Unlicensed contracting is a huge problem in Florida, and the Florida Legislature and Courts have fashioned a host of penalties. See Penalties for Unlicensed Contracting in Florida. However, according to a recent opinion from Florida’s Fifth District Court of Appeals, the loss of a “statute of limitations defense” is not one of those penalties. See Brock v. Garner Window & Door Sales, Inc., 5D14-1472, 2016 WL 830452 (Fla. 5th DCA Mar. 4, 2016).

Generally, an unlicensed contractor can assert a statute of limitations defense. Id. at n.2 (dissent)(“I agree with the majority that nothing in section 489.128, Florida Statutes, or Earth Trades, Inc., would preclude an unlicensed contractor from asserting a statute of limitations defense.”) In particular, the Brock court held that an unlicensed contractor can invoke the benefit of the limitations set forth in Section 95.11(3)(c), Florida Statutes. Section 95.11(3)(c) provides a 4-year limitation for actions “founded on the construction of an improvement to real property,” which is shorter than the five-year limitation on written contracts generally.

In Brock, the appellant made two arguments as to why the unlicensed contractor should be precluded from raising the Section 95.11(3)(c) 4-year limitation defense. First, the language of Section 95.11(3)(c) includes the term “licensed contractor.” That Section provides a four year statute of limitations period for:

An action founded on the design, planning, or construction of an improvement to real property, with the time running from the date of actual possession by the owner, the date of the issuance of a certificate of occupancy, the date of abandonment of construction if not completed, or the date of completion or termination of the contract between the professional engineer, registered architect, or licensed contractor and his or her employer, whichever date is latest; except that, when the action involves a latent defect, the time runs from the time the defect is discovered or should have been discovered with the exercise of due diligence.

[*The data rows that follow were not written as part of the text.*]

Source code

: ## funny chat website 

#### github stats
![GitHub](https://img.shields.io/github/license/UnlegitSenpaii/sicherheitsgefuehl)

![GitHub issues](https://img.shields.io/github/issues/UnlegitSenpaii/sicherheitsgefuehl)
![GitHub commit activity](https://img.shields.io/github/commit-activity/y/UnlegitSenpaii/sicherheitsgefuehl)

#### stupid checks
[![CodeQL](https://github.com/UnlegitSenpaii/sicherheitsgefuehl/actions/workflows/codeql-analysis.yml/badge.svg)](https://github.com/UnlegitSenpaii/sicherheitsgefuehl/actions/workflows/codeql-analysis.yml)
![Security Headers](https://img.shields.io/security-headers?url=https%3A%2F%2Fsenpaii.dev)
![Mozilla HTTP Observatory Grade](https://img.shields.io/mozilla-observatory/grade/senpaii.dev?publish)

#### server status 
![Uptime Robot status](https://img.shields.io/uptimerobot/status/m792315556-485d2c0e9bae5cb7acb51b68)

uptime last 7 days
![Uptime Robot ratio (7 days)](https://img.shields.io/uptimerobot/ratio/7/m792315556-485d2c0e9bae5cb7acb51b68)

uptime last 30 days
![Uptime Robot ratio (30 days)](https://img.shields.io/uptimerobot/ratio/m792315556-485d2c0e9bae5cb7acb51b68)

  • 95.11(3)(c), Fla. Stat. (emphasis added). The statute further provides:

In any event, the action must be commenced within 10 years after the date of actual possession by the owner, the date of the issuance of a certificate of occupancy, the date of abandonment of construction if not completed, or the date of completion or termination of the contract between the professional engineer, registered architect, or licensed contractor and his or her employer, whichever date is latest.

Id. (emphasis added).

The majority concluded that the reference to “licensed contractor” is contained within the portion of the statute that addresses when the statute commences to run, not the types of actions to which it applies. Brock. In addition, the majority found that the “licensed contractor” language was not implicated at all because the event triggering the commencement of the running of the statute in that case was the discovery of the latent defect—not the completion of the contract—and the licensed contractor language is not found within the latent defect portion of the statute. For these reasons, the Brock majority concluded that an unlicensed contractor could invoke the Section 95.11(3)(c) 4-year limitation to an action founded on latent construction defects.

In a dissenting opinion, Justice Berger presented an alternative interpretation of the use of “licensed contractor” language in Section 95.11(3)(c):

The language of section 95.11(3)(c) is clear and unambiguous and twice references “licensed contractor[s].” In my view, the inclusion of the term “licensed” indicates that the Legislature intended for section 95.11(3)(c) to apply only to actions “founded on the design, planning, or construction of an improvement to real property” if that design, planning or construction was performed by a licensed contractor.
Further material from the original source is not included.